Zeiler Käppele
Highlights
- 1897 als neuromanische Kapelle zur Unbefleckten Empfängnis geweiht, zieht sie seit jeher Tausende Pilger an.
- Die Lourdesgrotte und der schlichte Hochaltar mit Gnadenbild (Maria-Hilf-Kopie) prägen den modernen, meditativen Innenraum.
- Auf dem Hausberg entstand 1716 die Wallfahrt nach dem Aufstellen eines Holzkreuzes, das die Kapelle 1894 ersetzte.
Tipps
- Der Innenraum des Zeiler Käppele wirkt durch seine schlichte, neugotische Gestaltung bewusst zurückhaltend und lädt durch die reduzierte Ausstattung zur Besinnung ein.
- Die Lourdesgrotte am Gelände erinnert an die Wallfahrtsgeschichte und bietet einen Ort der Andacht, der seit dem späten 19. Jahrhundert Pilger anzieht.

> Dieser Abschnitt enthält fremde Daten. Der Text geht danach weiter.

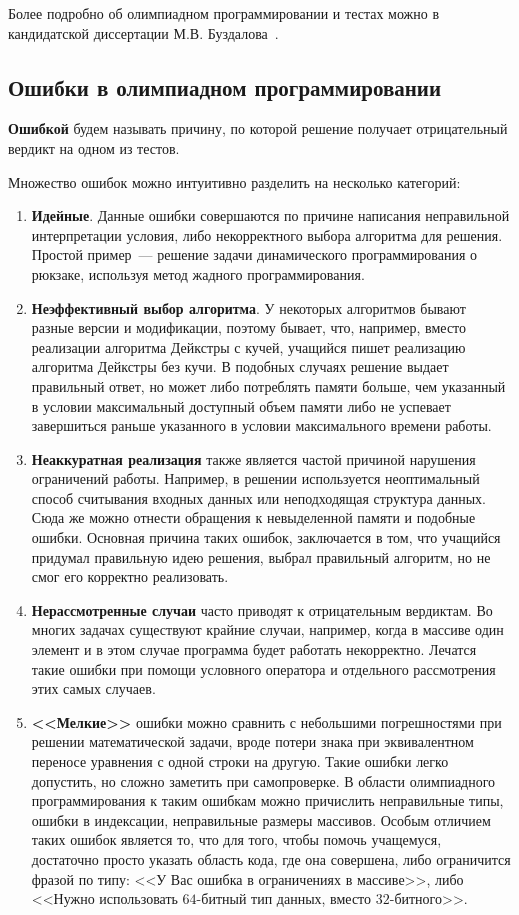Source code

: Более подробно об олимпиадном программировании и тестах можно в кандидатской 
диссертации М.В. Буздалова~\cite{buzdalov-diss}.

\subsection{Ошибки в олимпиадном программировании}


\textbf{Ошибкой} будем называть причину, по которой решение получает отрицательный вердикт на одном из тестов.

Множество ошибок можно интуитивно разделить на несколько категорий:
\begin{enumerate}
    \item \textbf{Идейные}. Данные ошибки совершаются по причине написания неправильной интерпретации условия,
        либо некорректного выбора алгоритма для решения. Простой пример~--- решение задачи динамического программирования 
        о рюкзаке, используя метод жадного программирования. 
    \item \textbf{Неэффективный выбор алгоритма}. У некоторых алгоритмов бывают разные версии и модификации,
        поэтому бывает, что, например, вместо реализации алгоритма Дейкстры с кучей, учащийся пишет 
        реализацию алгоритма Дейкстры без кучи. В подобных случаях решение выдает правильный ответ, но может
        либо потреблять памяти больше, чем указанный в условии максимальный доступный объем памяти
        либо не успевает завершиться раньше указанного в условии максимального времени работы.
    \item \textbf{Неаккуратная реализация} также является частой причиной нарушения ограничений работы.
        Например, в решении используется неоптимальный способ считывания входных данных или неподходящая
        структура данных. Сюда же можно отнести обращения к невыделенной памяти и подобные ошибки.
        Основная причина таких ошибок, заключается в том, что учащийся придумал правильную идею решения, 
        выбрал правильный алгоритм, но не смог его корректно реализовать.  
    \item \textbf{Нерассмотренные случаи} часто приводят к отрицательным вердиктам. Во многих задачах существуют крайние случаи,
        например, когда в массиве один элемент и в этом случае программа будет работать некорректно. Лечатся такие ошибки при помощи
        условного оператора и отдельного рассмотрения этих самых случаев.
    \item \textbf{<<Мелкие>>} ошибки можно сравнить с небольшими погрешностями при решении математической задачи, 
        вроде потери знака при эквивалентном переносе уравнения с одной строки на другую.
        Такие ошибки легко допустить, но сложно заметить при самопроверке. В области олимпиадного программирования к таким ошибкам
        можно причислить неправильные типы, ошибки в индексации, неправильные размеры массивов. Особым отличием таких ошибок
        является то, что для того, чтобы помочь учащемуся, достаточно просто указать область кода, где она совершена, либо
        ограничится фразой по типу: <<У Вас ошибка в ограничениях в массиве>>, либо <<Нужно использовать 
        $64$-битный тип данных, вместо $32$-битного>>.   
\end{enumerate}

- Am linken Seitenaltar befindet sich eine Kopie des Maria-Hilf-Bildes aus dem 18. Jahrhundert, das als zentrales Gnadenbild der Kapelle gilt.
Eigenschaften
Zeiler Käppele: Sakrale Schätze in Zeil am Main
Das Zeiler Käppele in Zeil am Main ist eine der bedeutendsten Wallfahrtskapellen im fränkischen Raum und zieht seit Jahrhunderten Gläubige aus nah und fern an. Die Ursprünge reichen bis ins Hochmittelalter zurück, als hier bereits eine kleine Burgkapelle stand, die jedoch bald ihre ursprüngliche Funktion verlor. Erst im Jahr 1716 begann die eigentliche Wallfahrt, als die Zeiler ein Holzkreuz auf ihrem Hausberg errichteten – ein Symbol des Glaubens, das bald zu einem Treffpunkt für Pilger wurde.
Der heutige Bau entstand im Jahr 1897 auf Initiative von Pfarrer Karl-Josef Link, der zuvor als Kaplan in Aschaffenburg-Damm eine der ersten Lourdesandachtsstätten Bayerns eingerichtet hatte. Inspiriert von der berühmten Wallfahrt nach Lourdes schuf er am Zeiler Käppele eine eigene Lourdesgrotte, die bis heute ein zentraler Anziehungspunkt ist. Die Kapelle wurde im neuromanischen Stil neu errichtet, um den wachsenden Pilgerstrom zu bewältigen – ein Zeichen für den wachsenden Glauben und die spirituelle Bedeutung des Ortes.
Der schlichte, aber eindrucksvolle Innenraum wurde 1997 im Rahmen einer umfassenden Renovierung neu gestaltet. Heute dominiert eine bewusste Zurückhaltung: Der Raum wirkt geradlinig und schmucklos, um Raum für Stille, Andacht und Gebet zu schaffen. Das ursprüngliche Gnadenbild, eine Kopie des Passauer Maria-Hilf-Bildes aus der alten Muttergotteskapelle von 1727, thront am linken Seitenaltar. Als Gegenstück zeigt der neugotische Hochaltar Christus am Kreuz, flankiert von einer Darstellung des heiligen Joseph mit dem Jesuskind – eine harmonische Verbindung der zentralen christlichen Motive.
Seit der Weihe der Kapelle zur Unbefleckten Empfängnis durch Bischof Franz Joseph von Stein ist das Zeiler Käppele ein fester Bestandteil der fränkischen Wallfahrtslandschaft. Jährlich strömen Tausende Gläubige hierher, um in der Lourdesgrotte oder im stillen Gebetskreis Trost und spirituelle Erneuerung zu finden. Die Kapelle steht damit nicht nur für eine jahrhundertelange Tradition, sondern auch für die lebendige Verbindung von Geschichte, Glauben und regionaler Identität in Zeil am Main.